Quoting media reports, Siroya said all the departments have been directed to close accounts and withdraw deposits from these two banks.
The reports also said no further deposits or investments will be allowed in these banks. The decision had apparently been taken over misappropriation of funds, he said.
Karnataka government ordered all its departments, boards, corporations, public sector units and universities to withdraw all their deposits and investments in the State Bank of India and the Punjab National Bank and stop any business with these institutions on August 12. The order was reported on August 14.
"This move by the Karnataka government looks arbitrary and suspicious to me, especially after the Karnataka Maharshi Valmiki Scheduled Tribes Development Corporation (KMVSTDC) scam came out, in which around Rs 187 crore was illegally transferred through a nationalised bank," he said.

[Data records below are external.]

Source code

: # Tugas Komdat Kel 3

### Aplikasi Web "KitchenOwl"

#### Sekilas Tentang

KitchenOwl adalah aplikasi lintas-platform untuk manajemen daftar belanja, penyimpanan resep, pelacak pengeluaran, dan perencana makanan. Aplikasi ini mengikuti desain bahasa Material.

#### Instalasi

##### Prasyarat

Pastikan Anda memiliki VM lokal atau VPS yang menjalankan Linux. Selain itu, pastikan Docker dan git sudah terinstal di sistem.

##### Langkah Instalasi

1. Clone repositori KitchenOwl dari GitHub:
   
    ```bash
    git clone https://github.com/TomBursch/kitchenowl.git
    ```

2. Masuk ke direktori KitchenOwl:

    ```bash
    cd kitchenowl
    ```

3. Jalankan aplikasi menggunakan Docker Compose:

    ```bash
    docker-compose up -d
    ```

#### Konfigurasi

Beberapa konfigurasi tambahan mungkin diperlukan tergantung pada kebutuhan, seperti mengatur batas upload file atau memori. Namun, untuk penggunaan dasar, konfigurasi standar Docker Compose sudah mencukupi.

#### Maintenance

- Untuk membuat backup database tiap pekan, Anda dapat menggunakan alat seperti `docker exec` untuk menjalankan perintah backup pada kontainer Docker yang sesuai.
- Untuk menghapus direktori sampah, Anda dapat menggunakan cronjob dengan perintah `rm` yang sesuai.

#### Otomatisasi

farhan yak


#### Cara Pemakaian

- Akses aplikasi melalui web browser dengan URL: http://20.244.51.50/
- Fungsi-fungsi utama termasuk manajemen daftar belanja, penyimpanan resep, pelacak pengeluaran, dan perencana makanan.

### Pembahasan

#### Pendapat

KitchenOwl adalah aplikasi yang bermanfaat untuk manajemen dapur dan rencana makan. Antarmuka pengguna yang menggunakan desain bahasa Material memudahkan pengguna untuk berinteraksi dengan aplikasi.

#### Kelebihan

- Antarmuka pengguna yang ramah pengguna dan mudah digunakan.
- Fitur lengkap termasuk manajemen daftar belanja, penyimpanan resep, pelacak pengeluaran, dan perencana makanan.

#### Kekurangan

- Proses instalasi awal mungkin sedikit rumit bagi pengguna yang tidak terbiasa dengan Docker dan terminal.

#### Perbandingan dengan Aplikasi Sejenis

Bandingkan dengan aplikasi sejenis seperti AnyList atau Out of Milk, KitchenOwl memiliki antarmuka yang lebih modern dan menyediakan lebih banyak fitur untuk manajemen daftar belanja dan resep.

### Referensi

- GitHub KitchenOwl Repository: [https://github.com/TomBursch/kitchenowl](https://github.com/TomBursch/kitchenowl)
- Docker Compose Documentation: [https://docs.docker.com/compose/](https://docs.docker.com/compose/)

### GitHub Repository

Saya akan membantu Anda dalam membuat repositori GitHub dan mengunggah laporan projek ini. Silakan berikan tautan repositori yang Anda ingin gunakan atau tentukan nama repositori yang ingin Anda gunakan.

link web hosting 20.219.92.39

The BJP MP from Karnataka was referring to the scam in which a former Karnataka Minister B Nagendra was arrested by the Enforcement Directorate and is presently in jail.
The scam came to light after the Accounts Superintendent of KMVSTDC, Chandrasekharan P, died by suicide. In his suicide note, he explained how a new account was created in the UBI where all the money belonging to the Corporation was transferred.
Further Rs 88 crore was illegally transferred to various bank accounts in Hyderabad.
Siroya wondered whether a state government could take such a unilateral decision against two nationalised banks and whether or not all the banks are governed by the rules and regulations of the RBI.
"If the state government has problems with the banks, should they not have reached out to the RBI? Can some nationalised banks be more acceptable and some less to the state government? What is the nature of misappropriation that the state government is talking about? Have they probed it? What really is happening within the Government of Karnataka?” the BJP asked.
He expressed his apprehension about whether the Congress-led state government was trying to deliberately create suspicion about the banking system through this action.
He appealed to Union Finance Minister Nirmala Seetharaman, who is also a Rajya Sabha member from Karnataka, to take note of this order.